MEDIA MEET is the annual international conference of the Department of Media Studies, CHRIST (Deemed to be University) Bangalore, India. This platform will allow students to gain insights and knowledge from renowned academicians, researchers, and practitioners. Media Meet creates a forum to deliberate on topics lying at the interstices of media, culture, and society.
In an era defined by rapid technological convergence, algorithmic mediation, and instant global connectivity, Indigenous communication systems— including Indian knowledge systems—offer a powerful counterpoint to dominant digital cultures. Rooted in community, ecological understanding, tradition, and intergenerational memory, these systems are shaped by centuries of oral storytelling, symbolic practices, performative arts, ecological signalling, conflict-resolution traditions, and place-based knowledge. Far from being relics of the past, they represent living, adaptive frameworks that continue to inform identity, learning, governance, cultural continuity, and social cohesion.
As globalisation intensifies and digital networks exert increasing influence on how societies think, connect, and communicate, Indigenous modes of meaning-making offer fresh possibilities for rethinking how knowledge is shared, preserved, taught, and revitalised. They resist homogenised narratives by foregrounding local epistemologies, linguistic diversity, cultural specificity, and community wisdom. Meanwhile, the growth of digital tools, creative media, and cross-cultural collaborations allows Indigenous traditions to find renewed visibility—whether through digital archiving, immersive storytelling, interactive media, or hybrid cultural forms.
This theme calls for deep interdisciplinary inquiry, drawing from Media Studies, Management, Psychology, English and Cultural Studies, Computer Science, Economics, Environmental Studies, and allied disciplines.
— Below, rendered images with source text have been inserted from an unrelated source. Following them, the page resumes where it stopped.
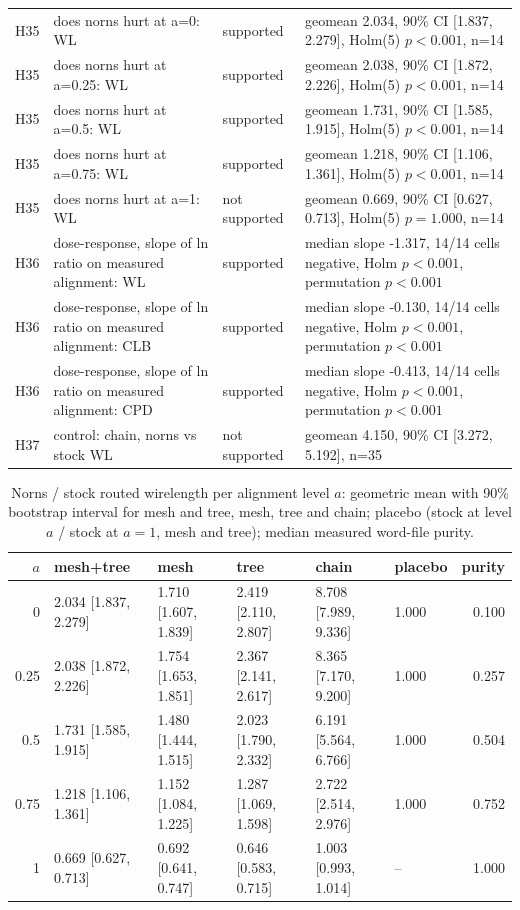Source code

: \begin{table}[t]
\begin{tabular}{@{}lp{5.2cm}p{2.4cm}p{8.4cm}@{}}
H35 & does norns hurt at a=0: WL & supported & geomean 2.034, 90\% CI [1.837, 2.279], Holm(5) $p<0.001$, n=14 \\
H35 & does norns hurt at a=0.25: WL & supported & geomean 2.038, 90\% CI [1.872, 2.226], Holm(5) $p<0.001$, n=14 \\
H35 & does norns hurt at a=0.5: WL & supported & geomean 1.731, 90\% CI [1.585, 1.915], Holm(5) $p<0.001$, n=14 \\
H35 & does norns hurt at a=0.75: WL & supported & geomean 1.218, 90\% CI [1.106, 1.361], Holm(5) $p<0.001$, n=14 \\
H35 & does norns hurt at a=1: WL & not supported & geomean 0.669, 90\% CI [0.627, 0.713], Holm(5) $p=1.000$, n=14 \\
H36 & dose-response, slope of ln ratio on measured alignment: WL & supported & median slope -1.317, 14/14 cells negative, Holm $p<0.001$, permutation $p<0.001$ \\
H36 & dose-response, slope of ln ratio on measured alignment: CLB & supported & median slope -0.130, 14/14 cells negative, Holm $p<0.001$, permutation $p<0.001$ \\
H36 & dose-response, slope of ln ratio on measured alignment: CPD & supported & median slope -0.413, 14/14 cells negative, Holm $p<0.001$, permutation $p<0.001$ \\
H37 & control: chain, norns vs stock WL & not supported & geomean 4.150, 90\% CI [3.272, 5.192], n=35 \\
\bottomrule
\end{tabular}
\end{table}
\begin{table}[t]
\caption{Norns / stock routed wirelength per alignment level $a$: geometric mean with 90\% bootstrap interval for mesh and tree, mesh, tree and chain; placebo (stock at level $a$ / stock at $a=1$, mesh and tree); median measured word-file purity.}
\label{tab:r6level}
\centering\scriptsize
\begin{tabular}{@{}rlllllr@{}}
\toprule
$a$ & mesh+tree & mesh & tree & chain & placebo & purity \\
\midrule
0 & 2.034 [1.837, 2.279] & 1.710 [1.607, 1.839] & 2.419 [2.110, 2.807] & 8.708 [7.989, 9.336] & 1.000 & 0.100 \\
0.25 & 2.038 [1.872, 2.226] & 1.754 [1.653, 1.851] & 2.367 [2.141, 2.617] & 8.365 [7.170, 9.200] & 1.000 & 0.257 \\
0.5 & 1.731 [1.585, 1.915] & 1.480 [1.444, 1.515] & 2.023 [1.790, 2.332] & 6.191 [5.564, 6.766] & 1.000 & 0.504 \\
0.75 & 1.218 [1.106, 1.361] & 1.152 [1.084, 1.225] & 1.287 [1.069, 1.598] & 2.722 [2.514, 2.976] & 1.000 & 0.752 \\
1 & 0.669 [0.627, 0.713] & 0.692 [0.641, 0.747] & 0.646 [0.583, 0.715] & 1.003 [0.993, 1.014] & -- & 1.000 \\
\bottomrule
\end{tabular}
\end{table}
It urges participants to examine:
Preservation and adaptation: How can Indigenous practices be documented, revitalised, or translated into digital environments without eroding authenticity?
Ethical representation: What responsibilities do media creators, educators, policymakers, and technologists bear in portraying Indigenous knowledge?
Cognition and identity: How do Indigenous knowledge systems contribute to understanding human cognition, cultural identity, and community resilience?
Leadership and governance: What can organisations learn from Indigenous models of decision-making, collective leadership, and conflict management?
Technology and design: How can Indigenous epistemologies inform ethical AI, interaction design, sustainability frameworks, and technological innovation?
Cultural economies: How do cultural labour, creative industries, and economic systems intersect with Indigenous ways of meaning-making?
By examining these interconnected dimensions, Media Meet 2026 seeks to build a platform where heritage and innovation coexist, encouraging participants to rethink how communication systems—past and present—shape the ways we understand ourselves, our communities, and our digital futures.
1. How can Indigenous communication systems—including Indian knowledge systems—offer alternative frameworks for understanding meaning-making, storytelling, leadership, and community learning in contemporary media, organisational, cultural, and technological contexts?
2. In what ways can emerging technologies (AI, digital archives, immersive media, data systems) preserve and amplify Indigenous voices while ensuring authenticity, cultural ownership, and ethical representation across disciplines?
3. How do global media flows, platform cultures, economic forces, and political narratives intersect with local Indigenous epistemologies to shape identity, behavioural patterns, cultural resilience, and community governance?
4. What ethical responsibilities do media creators, journalists, educators, technologists, policymakers, and social innovators share when engaging with Indigenous knowledge—particularly regarding representation, intellectual property, sustainability, and community agency?
5. How can Indigenous approaches to communication—such as oral traditions, symbolic systems, ecological signalling, or consensus-based governance—inform interdisciplinary work in communication theory, organisational studies, psychology, cultural studies, environmental studies, and human–computer interaction?
6. What new interdisciplinary methodologies, pedagogical models, or practice-based frameworks are required to study, teach, co-create, or collaborate with Indigenous communities in a way that is equitable, culturally sensitive, and future-oriented?